WHAT IS NEEDED.
Every line from the start of the records through the line with "- 一些集合类允许我们指定他" is to be written out exactly; pictures are not.

= Beginning of Section =

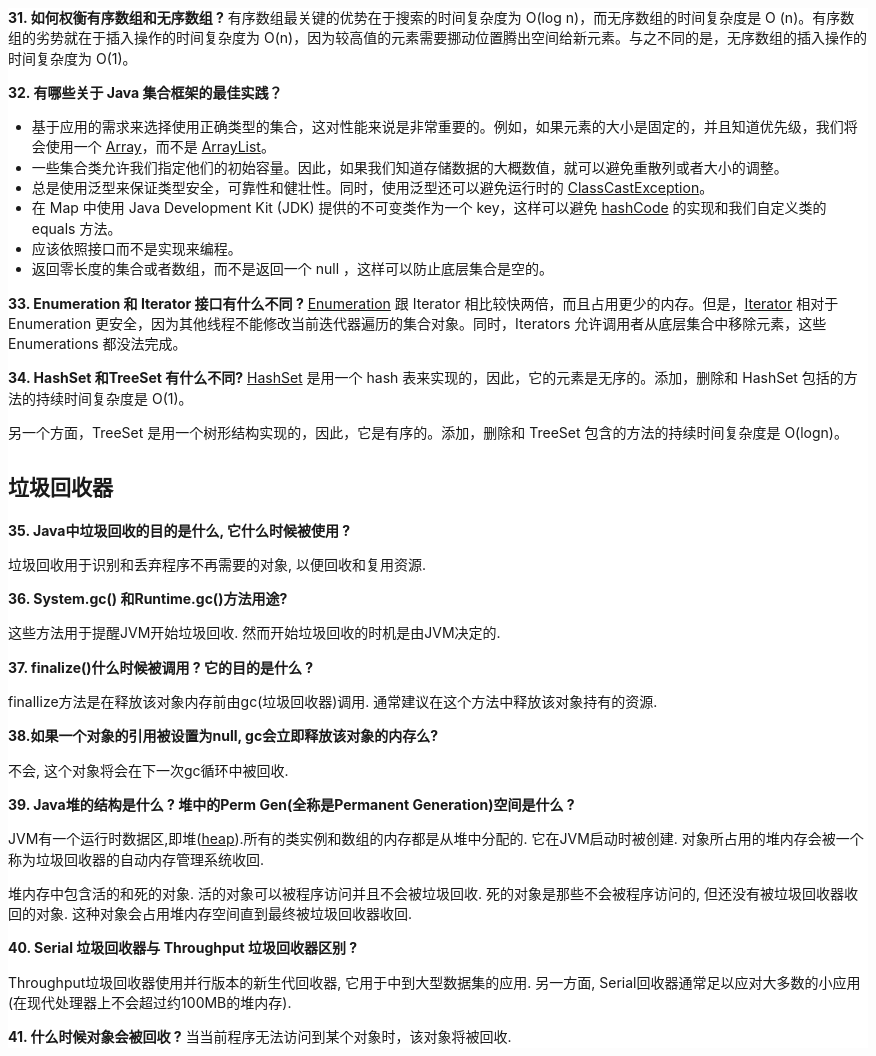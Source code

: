 **31. 如何权衡有序数组和无序数组 ?**
有序数组最关键的优势在于搜索的时间复杂度为 O(log n)，而无序数组的时间复杂度是 O (n)。有序数组的劣势就在于插入操作的时间复杂度为 O(n)，因为较高值的元素需要挪动位置腾出空间给新元素。与之不同的是，无序数组的插入操作的时间复杂度为 O(1)。

**32. 有哪些关于 Java 集合框架的最佳实践？**

- 基于应用的需求来选择使用正确类型的集合，这对性能来说是非常重要的。例如，如果元素的大小是固定的，并且知道优先级，我们将会使用一个 [Array](http://docs.oracle.com/javase/7/docs/api/java/lang/reflect/Array.html)，而不是 [ArrayList](http://docs.oracle.com/javase/7/docs/api/java/util/ArrayList.html)。
- 一些集合类允许我们指定他们的初始容量。因此，如果我们知道存储数据的大概数值，就可以避免重散列或者大小的调整。
- 总是使用泛型来保证类型安全，可靠性和健壮性。同时，使用泛型还可以避免运行时的 [ClassCastException](http://docs.oracle.com/javase/7/docs/api/java/lang/ClassCastException.html)。
- 在 Map 中使用 Java Development Kit (JDK) 提供的不可变类作为一个 key，这样可以避免 [hashCode](http://docs.oracle.com/javase/7/docs/api/java/lang/Object#hashCode%28%29) 的实现和我们自定义类的 equals 方法。
- 应该依照接口而不是实现来编程。
- 返回零长度的集合或者数组，而不是返回一个 null ，这样可以防止底层集合是空的。

**33. Enumeration 和 Iterator 接口有什么不同 ?**
[Enumeration](http://docs.oracle.com/javase/7/docs/api/java/util/Enumeration.html) 跟 Iterator 相比较快两倍，而且占用更少的内存。但是，[Iterator](http://docs.oracle.com/javase/7/docs/api/java/util/Iterator.html) 相对于 Enumeration 更安全，因为其他线程不能修改当前迭代器遍历的集合对象。同时，Iterators 允许调用者从底层集合中移除元素，这些 Enumerations 都没法完成。

**34. HashSet 和TreeSet 有什么不同?**
[HashSet](http://docs.oracle.com/javase/7/docs/api/java/util/HashSet.html) 是用一个 hash 表来实现的，因此，它的元素是无序的。添加，删除和 HashSet 包括的方法的持续时间复杂度是 O(1)。

另一个方面，TreeSet 是用一个树形结构实现的，因此，它是有序的。添加，删除和 TreeSet 包含的方法的持续时间复杂度是  O(logn)。

## 垃圾回收器 

**35. Java中垃圾回收的目的是什么, 它什么时候被使用 ?**

垃圾回收用于识别和丢弃程序不再需要的对象, 以便回收和复用资源.

**36. System.gc() 和Runtime.gc()方法用途?**

这些方法用于提醒JVM开始垃圾回收. 然而开始垃圾回收的时机是由JVM决定的.

**37. finalize()什么时候被调用 ? 它的目的是什么 ?**

finallize方法是在释放该对象内存前由gc(垃圾回收器)调用. 通常建议在这个方法中释放该对象持有的资源.

**38.如果一个对象的引用被设置为null, gc会立即释放该对象的内存么?**

不会, 这个对象将会在下一次gc循环中被回收.

**39. Java堆的结构是什么 ? 堆中的Perm Gen(全称是Permanent Generation)空间是什么 ?**

JVM有一个运行时数据区,即堆([heap](http://www.javacodegeeks.com/2012/07/5-tips-for-proper-java-heap-size.html)).所有的类实例和数组的内存都是从堆中分配的. 它在JVM启动时被创建. 对象所占用的堆内存会被一个称为垃圾回收器的自动内存管理系统收回.

堆内存中包含活的和死的对象. 活的对象可以被程序访问并且不会被垃圾回收. 死的对象是那些不会被程序访问的, 但还没有被垃圾回收器收回的对象. 这种对象会占用堆内存空间直到最终被垃圾回收器收回.

**40. Serial 垃圾回收器与 Throughput 垃圾回收器区别 ?**

Throughput垃圾回收器使用并行版本的新生代回收器, 它用于中到大型数据集的应用. 另一方面, Serial回收器通常足以应对大多数的小应用(在现代处理器上不会超过约100MB的堆内存).

**41. 什么时候对象会被回收 ?**
当当前程序无法访问到某个对象时，该对象将被回收.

= End of Section =

EXPECTED ANSWER.
Source code

: **31. 如何权衡有序数组和无序数组 ?**
有序数组最关键的优势在于搜索的时间复杂度为 O(log n)，而无序数组的时间复杂度是 O (n)。有序数组的劣势就在于插入操作的时间复杂度为 O(n)，因为较高值的元素需要挪动位置腾出空间给新元素。与之不同的是，无序数组的插入操作的时间复杂度为 O(1)。

**32. 有哪些关于 Java 集合框架的最佳实践？**

- 基于应用的需求来选择使用正确类型的集合，这对性能来说是非常重要的。例如，如果元素的大小是固定的，并且知道优先级，我们将会使用一个 [Array](http://docs.oracle.com/javase/7/docs/api/java/lang/reflect/Array.html)，而不是 [ArrayList](http://docs.oracle.com/javase/7/docs/api/java/util/ArrayList.html)。
- 一些集合类允许我们指定他们的初始容量。因此，如果我们知道存储数据的大概数值，就可以避免重散列或者大小的调整。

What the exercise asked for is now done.